Muchas veces, de lo que se trata al ejercer de juez anónimo de un artículo es simplemente de ejercer el poder para, por ejemplo, impedir el ascenso de un imaginario competidor, pasando por encima de la calidad y de la novedad de la investigación. Otro hecho relevante en la actualidad es que, en muchos casos, lo importante no es el contenido de la «carta», sino el nombre del «cartero». De ahí que sea moneda de uso corriente entre científicos decir «he publicado en tal o cual revista» sin comentar el contenido del trabajo.
Un hecho difícil de entender para los que están fuera del sistema es que la publicación de un trabajo científico es consecuencia, en muchos casos, de tener buena suerte. Los actores que determinan el sí o el no de la publicación no son más de tres o cuatro personas: los llamados revisores (referees en inglés), que actúan en el anonimato y con secretismo, y los editores de las revistas. Si estas personas son buenos científicos y además honrados, te ha tocado la lotería y tu trabajo será bien leído y mejor juzgado. Pero la realidad es que, con la inflación de trabajos científicos y el reparto de regalías, hay una gran probabilidad de que la publicación dependa más de otros factores. Entonces puede pasar de todo: por ejemplo, que un mal trabajo se publique, o que un buen trabajo no se publique, o que se haga con un año de retraso, o que su publicación sirva únicamente para propagar la endogamia temática, o que las presiones del sistema hagan entrar la falsificación en el escenario. Llegar al equilibrio entre el contenido de las publicaciones y el renombre de la revista en el análisis crítico es el punto importante. Por eso, si nos fijamos únicamente en el nombre de las publicaciones, a la postre son los editores de las revistas los únicos responsables, sin quererlo, de la selección de los profesores universitarios españoles.

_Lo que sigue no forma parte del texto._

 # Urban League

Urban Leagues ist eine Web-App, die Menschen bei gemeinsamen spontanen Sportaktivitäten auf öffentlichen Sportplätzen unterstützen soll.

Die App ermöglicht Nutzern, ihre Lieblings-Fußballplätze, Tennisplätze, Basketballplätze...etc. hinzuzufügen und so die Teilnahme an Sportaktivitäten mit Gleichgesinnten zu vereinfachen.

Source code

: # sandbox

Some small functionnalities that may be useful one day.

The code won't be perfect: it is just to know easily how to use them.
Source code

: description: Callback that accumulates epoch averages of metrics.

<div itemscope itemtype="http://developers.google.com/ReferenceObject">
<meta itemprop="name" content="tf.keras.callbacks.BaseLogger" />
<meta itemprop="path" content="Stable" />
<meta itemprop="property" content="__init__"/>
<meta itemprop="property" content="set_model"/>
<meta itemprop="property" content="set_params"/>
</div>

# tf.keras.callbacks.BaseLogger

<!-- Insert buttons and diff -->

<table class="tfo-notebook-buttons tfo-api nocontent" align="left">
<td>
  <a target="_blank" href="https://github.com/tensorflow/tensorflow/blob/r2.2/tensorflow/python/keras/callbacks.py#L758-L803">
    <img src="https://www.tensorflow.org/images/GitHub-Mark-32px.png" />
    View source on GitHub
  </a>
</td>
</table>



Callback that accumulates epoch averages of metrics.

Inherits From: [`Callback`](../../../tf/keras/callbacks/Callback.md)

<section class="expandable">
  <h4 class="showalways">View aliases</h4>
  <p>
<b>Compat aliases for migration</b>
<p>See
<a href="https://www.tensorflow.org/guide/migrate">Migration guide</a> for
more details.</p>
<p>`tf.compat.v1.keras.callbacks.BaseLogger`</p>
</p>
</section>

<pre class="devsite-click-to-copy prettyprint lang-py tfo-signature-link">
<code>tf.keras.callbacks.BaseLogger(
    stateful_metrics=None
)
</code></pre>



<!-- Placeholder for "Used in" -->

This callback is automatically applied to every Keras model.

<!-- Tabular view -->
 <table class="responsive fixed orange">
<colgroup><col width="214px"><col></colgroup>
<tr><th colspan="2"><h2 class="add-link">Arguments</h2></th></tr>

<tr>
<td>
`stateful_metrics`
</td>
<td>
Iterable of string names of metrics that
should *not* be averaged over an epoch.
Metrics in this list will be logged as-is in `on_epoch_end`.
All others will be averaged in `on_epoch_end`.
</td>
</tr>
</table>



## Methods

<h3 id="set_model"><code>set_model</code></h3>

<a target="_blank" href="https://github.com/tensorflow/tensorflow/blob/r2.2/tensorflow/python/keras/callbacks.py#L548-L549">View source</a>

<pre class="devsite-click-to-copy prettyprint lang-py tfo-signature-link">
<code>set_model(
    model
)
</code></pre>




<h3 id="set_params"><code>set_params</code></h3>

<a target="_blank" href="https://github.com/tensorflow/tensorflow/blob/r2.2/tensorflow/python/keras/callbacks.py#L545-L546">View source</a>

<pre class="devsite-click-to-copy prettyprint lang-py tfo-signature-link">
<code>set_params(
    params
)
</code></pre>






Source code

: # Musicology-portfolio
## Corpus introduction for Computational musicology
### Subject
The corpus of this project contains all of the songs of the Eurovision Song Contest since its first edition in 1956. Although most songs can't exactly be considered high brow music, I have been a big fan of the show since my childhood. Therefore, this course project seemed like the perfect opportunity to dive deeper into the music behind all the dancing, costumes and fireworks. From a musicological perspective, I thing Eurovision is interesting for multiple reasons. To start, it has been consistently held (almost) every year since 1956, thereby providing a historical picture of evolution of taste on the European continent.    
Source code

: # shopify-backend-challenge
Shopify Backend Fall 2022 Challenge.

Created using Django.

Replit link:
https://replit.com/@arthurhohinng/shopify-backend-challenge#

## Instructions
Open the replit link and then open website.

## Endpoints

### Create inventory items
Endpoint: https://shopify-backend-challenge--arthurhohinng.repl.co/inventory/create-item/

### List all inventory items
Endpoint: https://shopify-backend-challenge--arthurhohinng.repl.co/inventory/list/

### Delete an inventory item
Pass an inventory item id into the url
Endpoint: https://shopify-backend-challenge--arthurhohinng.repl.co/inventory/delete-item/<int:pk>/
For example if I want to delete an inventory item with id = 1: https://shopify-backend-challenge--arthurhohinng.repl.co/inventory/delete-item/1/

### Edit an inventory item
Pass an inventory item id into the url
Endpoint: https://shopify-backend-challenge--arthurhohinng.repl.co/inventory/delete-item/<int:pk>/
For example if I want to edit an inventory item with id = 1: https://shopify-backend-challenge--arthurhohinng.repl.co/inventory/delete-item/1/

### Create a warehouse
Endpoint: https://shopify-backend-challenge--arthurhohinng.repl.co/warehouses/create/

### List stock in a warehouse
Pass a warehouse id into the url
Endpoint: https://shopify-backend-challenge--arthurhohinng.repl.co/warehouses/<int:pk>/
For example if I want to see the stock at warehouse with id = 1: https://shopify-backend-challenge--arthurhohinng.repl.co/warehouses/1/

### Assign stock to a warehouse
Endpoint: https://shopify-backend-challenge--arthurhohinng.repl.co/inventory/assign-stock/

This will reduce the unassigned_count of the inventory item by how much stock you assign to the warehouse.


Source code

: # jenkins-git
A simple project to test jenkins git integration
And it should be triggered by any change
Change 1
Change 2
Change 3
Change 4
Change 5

Lo que muchos no atinan a ver –o quizá es simplemente que miran para otro lado– es que, a la larga, el desarrollo y el progreso científico dependen poco del nombre del «cartero». En otras palabras, solamente aquellos trabajos que llevan el germen del cambio y de lo nuevo son los que quedan, y además son los responsables del lento, pero continuo –al menos hasta ahora– caminar de la ciencia. Y esto ocurre independientemente de la revista en la que se publiquen. De hecho, y curiosamente, es la promoción de los científicos la única que está totalmente determinada por el «cartero».
El debate sobre el futuro de las publicaciones científicas sigue abierto, y continuamente se discute sobre nuevas formas de publicar ciencia y acertar a la hora de seleccionar la excelencia científica. Eso sí, creo que todavía hay una gran mayoría de científicos que piensan que la ciencia se merece mucho más y algunas revistas bastante menos.